Occasionally the fog of the daily routine lifts and I take account of what I’ve been doing in the larger context of time.
Going through the lists I keep for completed paintings I noticed recently that I’d completed over a hundred paintings in the photorealist style. It seems almost unbelievable to me, given how slow my process is.
(music: Sitting Still Moving Still Staring Outlooking- His Name is Alive)
I can mark the beginning of my photorealist period accurately as I started doing them over the course of one weekend in 1993 after reaching the end of my patience with my former painting methods. It was a difficult decision making orphans of the paintings I’d spent the previous decade creating.
Projecting a photo, drawing it and painting it was the most fun I’d had in a long while and I loved the results. The process seemed miraculously transformative. I felt an objective detachment from the work for which I’d been unconsciously yearning.
The paintings in the video are presented in chronological order and without edits. Every painting I produced from 1993 to 2007 is represented. I find it interesting, in the video, that whenever I seem to be on an identifiable path I veer off into the woods unexpectedly for a painting or two.

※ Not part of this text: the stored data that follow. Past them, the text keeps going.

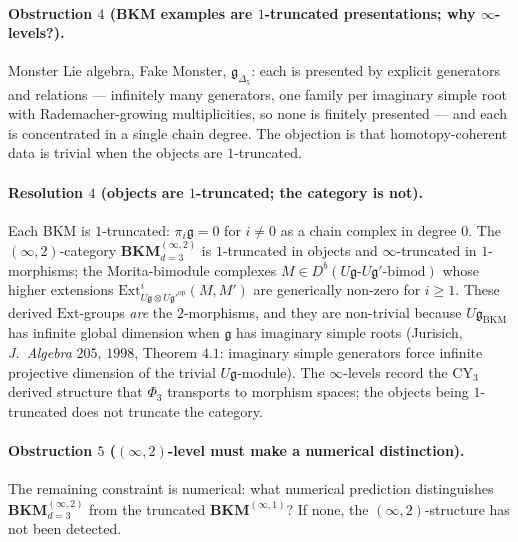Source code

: \paragraph{Obstruction \texorpdfstring{$4$}{4} (BKM examples are $1$-truncated
presentations; why \texorpdfstring{$\infty$}{inf}-levels?).}
Monster Lie algebra, Fake Monster, $\mathfrak g_{\Delta_5}$: each is
presented by explicit generators and relations --- infinitely many
generators, one family per imaginary simple root with
Rademacher-growing multiplicities, so none is finitely presented ---
and each is concentrated in a single chain degree. The objection is
that homotopy-coherent data is trivial when the objects are
$1$-truncated.

\paragraph{Resolution \texorpdfstring{$4$}{4} (objects are \texorpdfstring{$1$}{1}-truncated; the category is not).}
Each BKM is $1$-truncated: $\pi_i\mathfrak g=0$ for $i\neq 0$ as a
chain complex in degree $0$. The $(\infty,2)$-category
$\mathbf{BKM}^{(\infty,2)}_{d=3}$ is $1$-truncated in objects and
$\infty$-truncated in $1$-morphisms; the Morita-bimodule complexes
$M\in D^b(U\mathfrak g\text{-}U\mathfrak g'\text{-}\mathrm{bimod})$
whose higher extensions $\mathrm{Ext}^i_{U\mathfrak g\otimes
U\mathfrak g'^{\mathrm{op}}}(M,M')$ are generically non-zero for
$i\geq 1$. These derived $\mathrm{Ext}$-groups \emph{are} the
$2$-morphisms, and they are non-trivial because
$U\mathfrak g_{\mathrm{BKM}}$ has infinite global dimension when
$\mathfrak g$ has imaginary simple roots (Jurisich,
\emph{J.\ Algebra} $205$, $1998$, Theorem $4$.$1$: imaginary simple
generators force infinite projective dimension of the trivial
$U\mathfrak g$-module). The $\infty$-levels record the CY$_3$
derived structure that $\Phi_3$ transports to morphism spaces; the
objects being $1$-truncated does not truncate the category.

\paragraph{Obstruction \texorpdfstring{$5$}{5} (\texorpdfstring{$(\infty,2)$}{(inf,2)}-level must make a numerical distinction).}
The remaining constraint is numerical: what
numerical prediction distinguishes $\mathbf{BKM}^{(\infty,2)}_{d=3}$
from the truncated $\mathbf{BKM}^{(\infty,1)}$? If none, the
$(\infty,2)$-structure has not been detected.

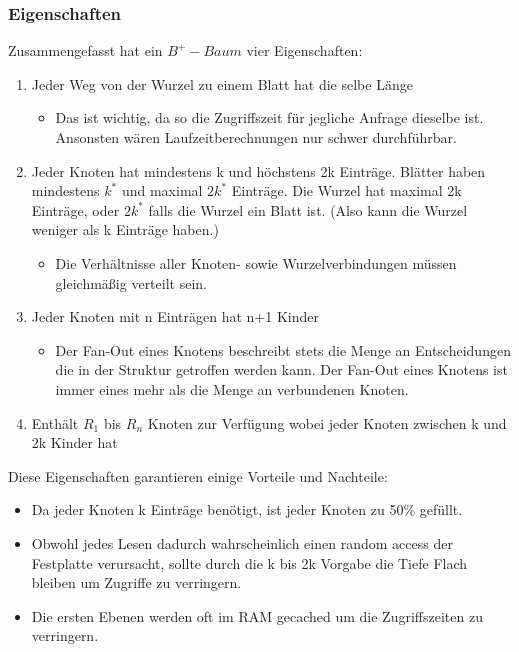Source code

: \documentclass{article}
\begin{document}
	\subsubsection{Eigenschaften}
	Zusammengefasst hat ein $B^+-Baum$ vier Eigenschaften:
	\begin{enumerate}
		\item{Jeder Weg von der Wurzel zu einem Blatt hat die selbe Länge}
		\begin{itemize}
			\item{Das ist wichtig, da so die Zugriffszeit für jegliche Anfrage dieselbe ist. Ansonsten wären Laufzeitberechnungen nur schwer durchführbar.}
		\end{itemize}
		\item{Jeder Knoten hat mindestens k und höchstens 2k Einträge. Blätter haben mindestens $k^*$ und maximal $2k^*$ Einträge. Die Wurzel hat maximal 2k Einträge, oder $2k^*$ falls die Wurzel ein Blatt ist. (Also kann die Wurzel weniger als k Einträge haben.)}
		\begin{itemize}
			\item{Die Verhältnisse aller Knoten- sowie Wurzelverbindungen müssen gleichmäßig verteilt sein.}
		\end{itemize}
		\item{Jeder Knoten mit n Einträgen hat n+1 Kinder}
		\begin{itemize}
			\item{Der Fan-Out eines Knotens beschreibt stets die Menge an Entscheidungen die in der Struktur getroffen werden kann. Der Fan-Out eines Knotens ist immer eines mehr als die Menge an verbundenen Knoten.}
		\end{itemize}
		\item{Enthält $R_1$ bis $R_n$ Knoten zur Verfügung wobei jeder Knoten zwischen k und 2k Kinder hat}
	\end{enumerate}
	Diese Eigenschaften garantieren einige Vorteile und Nachteile:
	\begin{itemize}
		\item{Da jeder Knoten k Einträge benötigt, ist jeder Knoten zu 50\% gefüllt.}
		\item{Obwohl jedes Lesen dadurch wahrscheinlich einen random access der Festplatte verursacht, sollte durch die k bis 2k Vorgabe die Tiefe Flach bleiben um Zugriffe zu verringern.}
		\item{Die ersten Ebenen werden oft im RAM gecached um die Zugriffszeiten zu verringern.}
	\end{itemize}
\end{document}
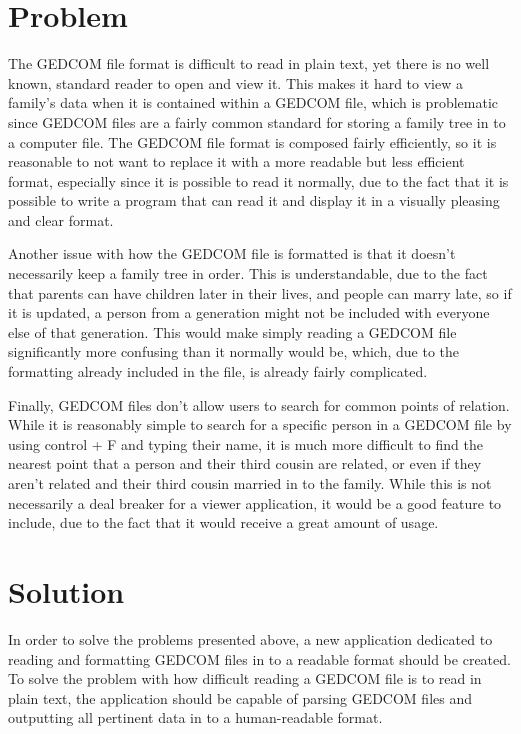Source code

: \documentclass[onecolumn, draftclsnofoot,10pt, compsoc]{IEEEtran}
\begin{document}
\section{Problem}
The GEDCOM file format is difficult to read in plain text, yet there is no well known, standard reader to open and view it. This makes it hard to view a family’s data when it is contained within a GEDCOM file, which is problematic since GEDCOM files are a fairly common standard for storing a family tree in to a computer file. The GEDCOM file format is composed fairly efficiently, so it is reasonable to not want to replace it with a more readable but less efficient format, especially since it is possible to read it normally, due to the fact that it is possible to write a program that can read it and display it in a visually pleasing and clear format.  

Another issue with how the GEDCOM file is formatted is that it doesn’t necessarily keep a family tree in order. This is understandable, due to the fact that parents can have children later in their lives, and people can marry late, so if it is updated, a person from a generation might not be included with everyone else of that generation. This would make simply reading a GEDCOM file significantly more confusing than it normally would be, which, due to the formatting already included in the file, is already fairly complicated. 

Finally, GEDCOM files don’t allow users to search for common points of relation. While it is reasonably simple to search for a specific person in a GEDCOM file by using control + F and typing their name, it is much more difficult to find the nearest point that a person and their third cousin are related, or even if they aren’t related and their third cousin married in to the family. While this is not necessarily a deal breaker for a viewer application, it would be a good feature to include, due to the fact that it would receive a great amount of usage.

\section{Solution}
In order to solve the problems presented above, a new application dedicated to reading and formatting GEDCOM files in to a readable format should be created. To solve the problem with how difficult reading a GEDCOM file is to read in plain text, the application should be capable of parsing GEDCOM files and outputting all pertinent data in to a human-readable format.
\end{document}
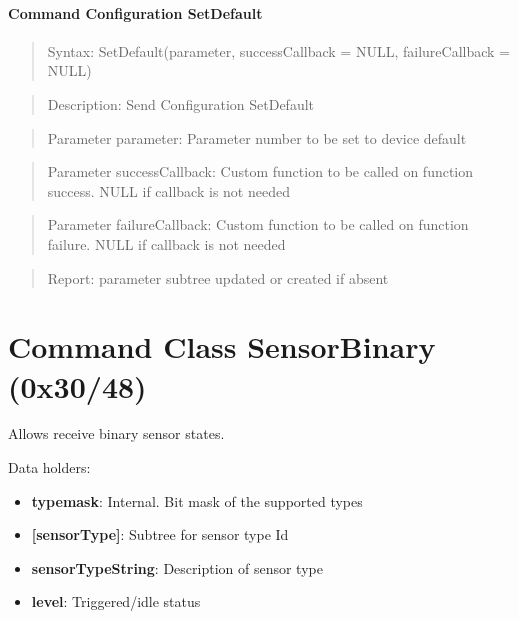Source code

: \paragraph{Command Configuration SetDefault}
\begin{quote}Syntax: SetDefault(parameter, successCallback = NULL, failureCallback = NULL)\end{quote}
\begin{quote}Description: Send Configuration SetDefault\end{quote}
\begin{quote}Parameter parameter: Parameter number to be set to device default\end{quote}
\begin{quote}Parameter successCallback: Custom function to be called on function success. NULL if callback is not needed\end{quote}
\begin{quote}Parameter failureCallback: Custom function to be called on function failure. NULL if callback is not needed\end{quote}
\begin{quote}Report: parameter subtree updated or created if absent\end{quote}


\section{Command Class SensorBinary (0x30/48)}

Allows receive binary sensor states.
\newline

\noindent
Data holders:

\begin{itemize}
\item \textbf{typemask}: Internal. Bit mask of the supported types
\item \textbf{[sensorType]}: Subtree for sensor type Id
\item \qquad\textbf{sensorTypeString}: Description of sensor type
\item \qquad\textbf{level}: Triggered/idle status
\end{itemize}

I’d like to some day chronicle, year by year, the trials of my life as they related to the paintings I made, tying the two together in a psychologically informative way.
I still own almost a third of the paintings I produced in that period. Early sign paintings, the odd dud and the anomalies like ‘Manitoba Landscape’ and ‘Bride and Groom’. I jokingly refer to these as my ‘retirement fund’ but I’m not entirely convinced the assets will be worth anything when the day comes.
It’s taken a long time to figure out what and why I’m painting but I think I’m finally on to something.
Given that my paintings take longer to paint now than they did sixteen years ago I figure number two hundred should come around in about twenty years.